The Opposition, as divided as they are, with the SJB denting the Ranil Wickremesinghe led UNP further and further, there does not seem to be any force potent enough to challenge the SLPP from whitewashing the elections when they are held. As frustrated as some segments of the populace might be due to how the government handled the COVID-19 situation and the unequal treatment the ordinary man got from the authorities, there was one factor that the Rajapaksas relied on, with substantial success to keep without dispersing, those who supported them at the November 2019 Presidential Elections: the ethno racial tension.   

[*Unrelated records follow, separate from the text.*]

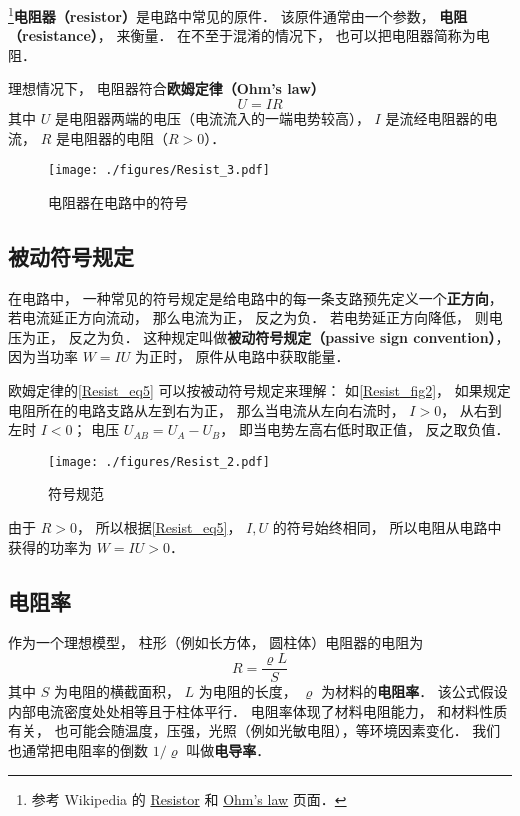 

\footnote{参考 Wikipedia 的 \href{https://en.wikipedia.org/wiki/Resistor}{Resistor} 和 \href{https://en.wikipedia.org/wiki/Ohm's_law}{Ohm's law} 页面．}\textbf{电阻器（resistor）}是电路中常见的原件． 该原件通常由一个参数， \textbf{电阻（resistance）}， 来衡量． 在不至于混淆的情况下， 也可以把电阻器简称为电阻．

理想情况下， 电阻器符合\textbf{欧姆定律（Ohm's law）}
\begin{equation}\label{Resist_eq5}
U = IR
\end{equation}
其中 $U$ 是电阻器两端的电压（电流流入的一端电势较高）， $I$ 是流经电阻器的电流， $R$ 是电阻器的电阻（$R > 0$）．

\begin{figure}[ht]
\centering
\texttt{[image: ./figures/Resist\_3.pdf]}
\caption{电阻器在电路中的符号} \label{Resist_fig3}
\end{figure}

\subsection{被动符号规定}\label{Resist_sub1}
在电路中， 一种常见的符号规定是给电路中的每一条支路预先定义一个\textbf{正方向}， 若电流延正方向流动， 那么电流为正， 反之为负． 若电势延正方向降低， 则电压为正， 反之为负． 这种规定叫做\textbf{被动符号规定（passive sign convention）}， 因为当功率 $W = IU$ 为正时， 原件从电路中获取能量．

欧姆定律的\autoref{Resist_eq5} 可以按被动符号规定来理解： 如\autoref{Resist_fig2}， 如果规定电阻所在的电路支路从左到右为正， 那么当电流从左向右流时， $I > 0$， 从右到左时 $I < 0$； 电压 $U_{AB} = U_A - U_B$， 即当电势左高右低时取正值， 反之取负值．

\begin{figure}[ht]
\centering
\texttt{[image: ./figures/Resist\_2.pdf]}
\caption{符号规范} \label{Resist_fig2}
\end{figure}

由于 $R > 0$， 所以根据\autoref{Resist_eq5}， $I, U$ 的符号始终相同， 所以电阻从电路中获得的功率为 $W = IU > 0$．

\subsection{电阻率}
作为一个理想模型， 柱形（例如长方体， 圆柱体）电阻器的电阻为
\begin{equation}
R = \frac{\varrho L}{S} 
\end{equation}
其中 $S$ 为电阻的横截面积， $L$ 为电阻的长度， $\varrho$ 为材料的\textbf{电阻率}． 该公式假设内部电流密度处处相等且于柱体平行． 电阻率体现了材料电阻能力， 和材料性质有关， 也可能会随温度，压强，光照（例如光敏电阻），等环境因素变化． 我们也通常把电阻率的倒数 $1/\varrho$ 叫做\textbf{电导率}．

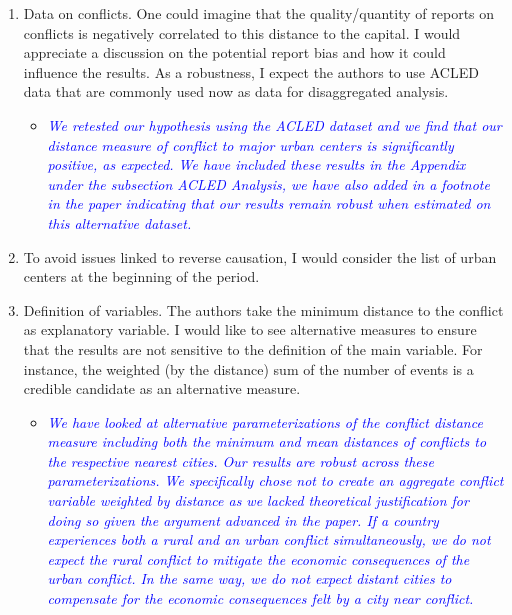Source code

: \begin{enumerate}
\item Data on conflicts. One could imagine that the quality/quantity of reports on conflicts is negatively correlated to this distance to the capital. I would appreciate a discussion on the potential report bias and how it could influence the results. As a robustness, I expect the authors to use ACLED data that are commonly used now as data for disaggregated analysis.

\begin{itemize}
\item \textcolor{blue}{\emph{
	We retested our hypothesis using the ACLED dataset and we find that our distance measure of conflict to major urban centers is significantly positive, as expected. We have included these results in the Appendix under the subsection ACLED Analysis, we have also added in a footnote in the paper indicating that our results remain robust when estimated on this alternative dataset.
}}
\end{itemize}

\item To avoid issues linked to reverse causation, I would consider the list of urban centers at the beginning of the period.


\item Definition of variables. The authors take the minimum distance to the conflict as explanatory variable. I would like to see alternative measures to ensure that the results are not sensitive to the definition of the main variable. For instance, the weighted (by the distance) sum of the number of events is a credible candidate as an alternative measure.

\begin{itemize}
\item \textcolor{blue}{\emph{
	We have looked at alternative parameterizations of the conflict distance measure including both the minimum and mean distances of conflicts to the respective nearest cities. Our results are robust across these parameterizations. We specifically chose not to create an aggregate conflict variable weighted by distance as we lacked theoretical justification for doing so given the argument advanced in the paper. If a country experiences both a rural and an urban conflict simultaneously, we do not expect the rural conflict to mitigate the economic consequences of the urban conflict. In the same way, we do not expect distant cities to compensate for the economic consequences felt by a city near conflict.
}}
\end{itemize}

\end{enumerate}

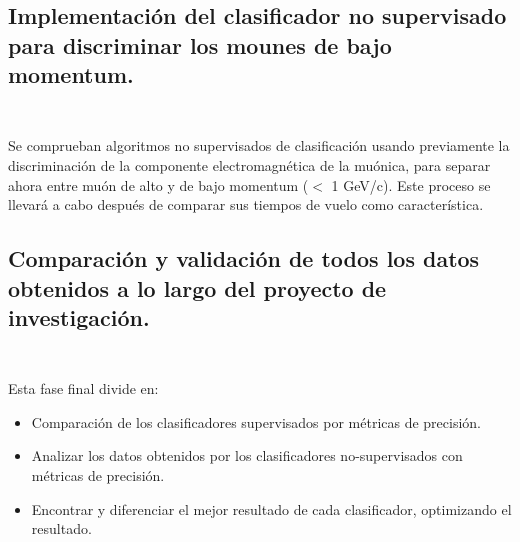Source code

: \subsection{Implementación del clasificador no supervisado para discriminar los mounes de bajo momentum.\\ \\}

Se comprueban algoritmos no supervisados de clasificación usando previamente la discriminación de la componente electromagnética de la muónica, para separar ahora entre muón de alto y de bajo momentum ($<$ 1 GeV/c). Este proceso se llevará a cabo después de comparar sus tiempos de vuelo como característica.  \\



\subsection{Comparación y validación de todos los datos obtenidos a lo largo del proyecto de investigación.\\ \\ }

Esta fase final divide en:

\begin{itemize}
    \item Comparación de los clasificadores supervisados por métricas de precisión.
    \item Analizar los datos obtenidos por los clasificadores no-supervisados con métricas de precisión.
    \item Encontrar y diferenciar el mejor resultado de cada clasificador, optimizando el resultado.
\end{itemize}

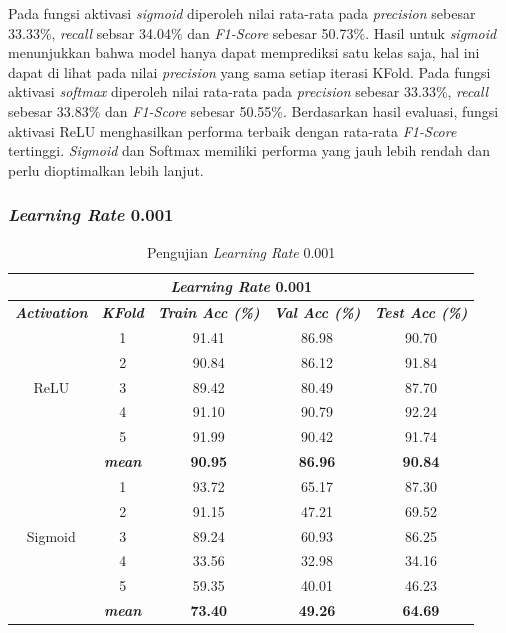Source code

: \begin{table}[H]
     Pada fungsi aktivasi \textit{sigmoid} diperoleh nilai rata-rata pada \textit{precision} sebesar 33.33\%, \textit{recall} sebsar 34.04\% dan\textit{ F1-Score} sebesar 50.73\%. Hasil untuk \textit{sigmoid} menunjukkan bahwa model hanya dapat memprediksi satu kelas saja, hal ini dapat di lihat pada nilai \textit{precision} yang sama setiap iterasi KFold. Pada fungsi aktivasi \textit{softmax} diperoleh nilai rata-rata pada \textit{precision} sebesar 33.33\%, \textit{recall} sebesar 33.83\% dan \textit{F1-Score} sebesar 50.55\%.
     Berdasarkan hasil evaluasi, fungsi aktivasi ReLU menghasilkan performa terbaik dengan rata-rata \textit{F1-Score} tertinggi. \textit{Sigmoid} dan Softmax memiliki performa yang jauh lebih rendah dan perlu dioptimalkan lebih lanjut.


 

    \subsubsection{\textit{Learning Rate} 0.001}
    
    \begin{table}[H]
        \centering
        \caption{Pengujian \textit{Learning Rate} 0.001 }
        \begin{tabular}{ccccc}
            \toprule
            \multicolumn{5}{c}{\textit{Learning Rate} 0.001} \\ \hline
            
            \textbf{\textit{Activation}} & \multicolumn{1}{c}{\textbf{\textit{KFold}}} & \textbf{\textit{Train Acc (\%)} } & \textbf{\textit{Val Acc (\%)}} & \textbf{\textit{Test Acc (\%)}}  \\
    
            \midrule
            \multirow{5}{*}{ReLU} 
            & 1 & 91.41 & 86.98 & 90.70  \\
            & 2 & 90.84 & 86.12 & 91.84 \\
            & 3 & 89.42 & 80.49 & 87.70 \\
            & 4 & 91.10 & 90.79 & 92.24 \\
            & 5 & 91.99 & 90.42 & 91.74  \\
            & \textit{\textbf{mean}}& \textbf{90.95} & \textbf{86.96} &\textbf{ 90.84} \\ \hline
    
            \multirow{5}{*}{Sigmoid}
            & 1 &  93.72 & 65.17 & 87.30  \\
            & 2 &  91.15 & 47.21 & 69.52 \\
            & 3 &  89.24 & 60.93 & 86.25 \\
            & 4 &  33.56 & 32.98 & 34.16 \\
            & 5 &  59.35 & 40.01 & 46.23 \\
            & \textit{\textbf{mean}}& \textbf{73.40} & \textbf{49.26} &\textbf{64.69} \\ 
                        \hline
    

\end{tabular}
\end{table}
\end{table}
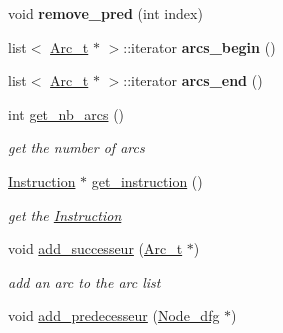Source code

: \begin{DoxyCompactItemize}
\item 
\hypertarget{class_node__dfg_a0f65316cde0b35e7755d4ebf009b009b}{void {\bfseries remove\+\_\+pred} (int index)}\label{class_node__dfg_a0f65316cde0b35e7755d4ebf009b009b}

\item 
\hypertarget{class_node__dfg_a6ebd568efb70f729f6e355cdd46a5185}{list$<$ \hyperlink{struct_arc__t}{Arc\+\_\+t} $\ast$ $>$\+::iterator {\bfseries arcs\+\_\+begin} ()}\label{class_node__dfg_a6ebd568efb70f729f6e355cdd46a5185}

\item 
\hypertarget{class_node__dfg_a5a49217bcb16aaf7e94e4e156d9a9d53}{list$<$ \hyperlink{struct_arc__t}{Arc\+\_\+t} $\ast$ $>$\+::iterator {\bfseries arcs\+\_\+end} ()}\label{class_node__dfg_a5a49217bcb16aaf7e94e4e156d9a9d53}

\item 
\hypertarget{class_node__dfg_a85d42a5cc1d6feacf403a8569a813074}{int \hyperlink{class_node__dfg_a85d42a5cc1d6feacf403a8569a813074}{get\+\_\+nb\+\_\+arcs} ()}\label{class_node__dfg_a85d42a5cc1d6feacf403a8569a813074}

\begin{DoxyCompactList}\small\item\em get the number of arcs \end{DoxyCompactList}\item 
\hypertarget{class_node__dfg_a8f20c21a0ffb2e224cc426148362c249}{\hyperlink{class_instruction}{Instruction} $\ast$ \hyperlink{class_node__dfg_a8f20c21a0ffb2e224cc426148362c249}{get\+\_\+instruction} ()}\label{class_node__dfg_a8f20c21a0ffb2e224cc426148362c249}

\begin{DoxyCompactList}\small\item\em get the \hyperlink{class_instruction}{Instruction} \end{DoxyCompactList}\item 
\hypertarget{class_node__dfg_add9d669804bc8ad4a4b806221d9ef9e9}{void \hyperlink{class_node__dfg_add9d669804bc8ad4a4b806221d9ef9e9}{add\+\_\+successeur} (\hyperlink{struct_arc__t}{Arc\+\_\+t} $\ast$)}\label{class_node__dfg_add9d669804bc8ad4a4b806221d9ef9e9}

\begin{DoxyCompactList}\small\item\em add an arc to the arc list \end{DoxyCompactList}\item 
\hypertarget{class_node__dfg_a8cc89b32dbe15bcf399725955a643551}{void \hyperlink{class_node__dfg_a8cc89b32dbe15bcf399725955a643551}{add\+\_\+predecesseur} (\hyperlink{class_node__dfg}{Node\+\_\+dfg} $\ast$)}\label{class_node__dfg_a8cc89b32dbe15bcf399725955a643551}


\end{DoxyCompactItemize}
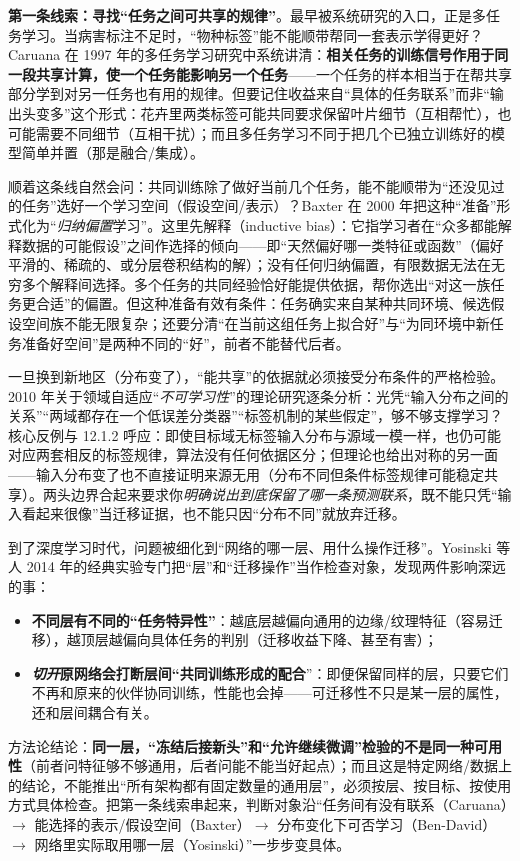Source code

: \textbf{第一条线索：寻找“任务之间可共享的规律”}。最早被系统研究的入口，正是多任务学习。当病害标注不足时，“物种标签”能不能顺带帮同一套表示学得更好？Caruana 在 1997 年的多任务学习研究中系统讲清：\textbf{相关任务的训练信号作用于同一段共享计算，使一个任务能影响另一个任务}——一个任务的样本相当于在帮共享部分学到对另一任务也有用的规律。但要记住收益来自“具体的任务联系”而非“输出头变多”这个形式：花卉里两类标签可能共同要求保留叶片细节（互相帮忙），也可能需要不同细节（互相干扰）；而且多任务学习不同于把几个已独立训练好的模型简单并置（那是融合/集成）。

顺着这条线自然会问：共同训练除了做好当前几个任务，能不能顺带为“还没见过的任务”选好一个学习空间（假设空间/表示）？Baxter 在 2000 年把这种“准备”形式化为“\emph{归纳偏置}学习”。这里先解释（inductive bias）：它指学习者在“众多都能解释数据的可能假设”之间作选择的倾向——即“天然偏好哪一类特征或函数”（偏好平滑的、稀疏的、或分层卷积结构的解）；没有任何归纳偏置，有限数据无法在无穷多个解释间选择。多个任务的共同经验恰好能提供依据，帮你选出“对这一族任务更合适”的偏置。但这种准备有效有条件：任务确实来自某种共同环境、候选假设空间族不能无限复杂；还要分清“在当前这组任务上拟合好”与“为同环境中新任务准备好空间”是两种不同的“好”，前者不能替代后者。

一旦换到新地区（分布变了），“能共享”的依据就必须接受分布条件的严格检验。2010 年关于领域自适应“\emph{不可学习性}”的理论研究逐条分析：光凭“输入分布之间的关系”“两域都存在一个低误差分类器”“标签机制的某些假定”，够不够支撑学习？核心反例与 12.1.2 呼应：即使目标域无标签输入分布与源域一模一样，也仍可能对应两套相反的标签规律，算法没有任何依据区分；但理论也给出对称的另一面——输入分布变了也不直接证明来源无用（分布不同但条件标签规律可能稳定共享）。两头边界合起来要求你\emph{明确说出到底保留了哪一条预测联系}，既不能只凭“输入看起来很像”当迁移证据，也不能只因“分布不同”就放弃迁移。

到了深度学习时代，问题被细化到“网络的哪一层、用什么操作迁移”。Yosinski 等人 2014 年的经典实验专门把“层”和“迁移操作”当作检查对象，发现两件影响深远的事：
\begin{itemize}\item \textbf{不同层有不同的“任务特异性”}：越底层越偏向通用的边缘/纹理特征（容易迁移），越顶层越偏向具体任务的判别（迁移收益下降、甚至有害）；\item \textbf{\emph{切开}原网络会打断层间“共同训练形成的配合}”：即便保留同样的层，只要它们不再和原来的伙伴协同训练，性能也会掉——可迁移性不只是某一层的属性，还和层间耦合有关。\end{itemize}
方法论结论：\textbf{同一层，“冻结后接新头”和“允许继续微调”检验的不是同一种可用性}（前者问特征够不够通用，后者问能不能当好起点）；而且这是特定网络/数据上的结论，不能推出“所有架构都有固定数量的通用层”，必须按层、按目标、按使用方式具体检查。把第一条线索串起来，判断对象沿“任务间有没有联系（Caruana）$\to$ 能选择的表示/假设空间（Baxter）$\to$ 分布变化下可否学习（Ben-David）$\to$ 网络里实际取用哪一层（Yosinski）”一步步变具体。

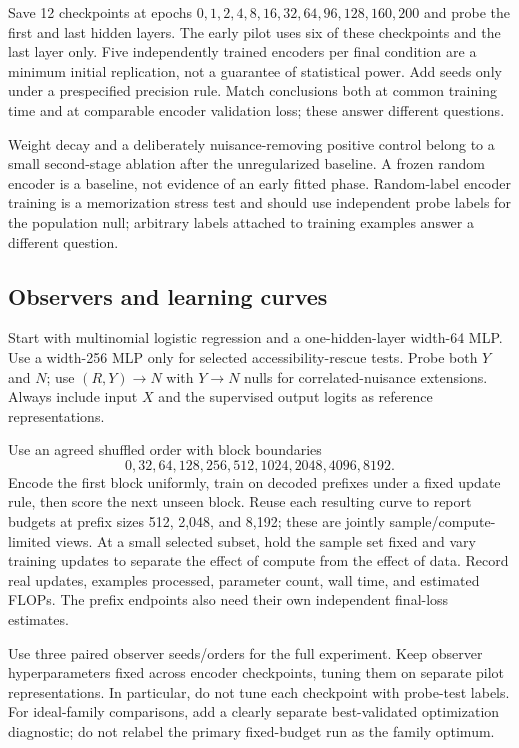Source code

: \documentclass[11pt,a4paper]{article}
\begin{document}
Save 12 checkpoints at epochs $0,1,2,4,8,16,32,64,96,128,160,200$ and probe the first and last hidden layers. The early pilot uses six of these checkpoints and the last layer only. Five independently trained encoders per final condition are a minimum initial replication, not a guarantee of statistical power. Add seeds only under a prespecified precision rule. Match conclusions both at common training time and at comparable encoder validation loss; these answer different questions.

Weight decay and a deliberately nuisance-removing positive control belong to a small second-stage ablation after the unregularized baseline. A frozen random encoder is a baseline, not evidence of an early fitted phase. Random-label encoder training is a memorization stress test and should use independent probe labels for the population null; arbitrary labels attached to training examples answer a different question.

\subsection{Observers and learning curves}
Start with multinomial logistic regression and a one-hidden-layer width-64 MLP. Use a width-256 MLP only for selected accessibility-rescue tests. Probe both $Y$ and $N$; use $(R,Y)\to N$ with $Y\to N$ nulls for correlated-nuisance extensions. Always include input $X$ and the supervised output logits as reference representations.

Use an agreed shuffled order with block boundaries
\[
0,32,64,128,256,512,1024,2048,4096,8192.
\]
Encode the first block uniformly, train on decoded prefixes under a fixed update rule, then score the next unseen block. Reuse each resulting curve to report budgets at prefix sizes 512, 2,048, and 8,192; these are jointly sample/compute-limited views. At a small selected subset, hold the sample set fixed and vary training updates to separate the effect of compute from the effect of data. Record real updates, examples processed, parameter count, wall time, and estimated FLOPs. The prefix endpoints also need their own independent final-loss estimates.

Use three paired observer seeds/orders for the full experiment. Keep observer hyperparameters fixed across encoder checkpoints, tuning them on separate pilot representations. In particular, do not tune each checkpoint with probe-test labels. For ideal-family comparisons, add a clearly separate best-validated optimization diagnostic; do not relabel the primary fixed-budget run as the family optimum.
\end{document}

They were able to draw support from the Sinhala Buddhist society, which is by now, largely ethnically biased and supports a monolith in political power, in militarising the pandemic response, in villainising the Muslim and Northern Tamil community, bulldozing procedures laid down by law and bossing it over the civil authorities. The implied, if not sometimes blatant anti-minority ethos everything the SLPP led activities had, was thus not only condoned but encouraged. Support base galvanized at the Presidential election was kept buzzing and linked by pro- Rajapaksa media, specially the TV channels that blurted out ethnically biased news feed keeping the ball rolling. Cometh the election, this tendency will be whipped up further and with a majority – military mindset, reap handsome dividends to SLPP.  

Independence of the EC

The Supreme Court decision might be interpreted in yet another perspective in which it seems that both the Government as well as the opposition lost. For the opposition, whose supporters filed FR actions, the attempt to postpone elections indefinitely, given the pathetic mess they are in right now, has been thwarted. But for the government too, the urge and the much sought after right, to hold elections before the economic fall out as a result of the ‘great lock-down,’ such as loss of jobs, pay cuts, import restrictions, market failures etc. has now been taken out of their hands and placed in the Elections Commission, which may decide the call after getting the green light from the health authorities.   
The supreme court decision, which has been criticised by many as lacking in brave activism, in a question that has much to do with the matter of public health and security and the very question of viability in terms of democracy, of an election under pandemic strife, nevertheless has opened up for independent activism on the part of the Election Commission.   
How independent that body will be, is a matter still to be seen.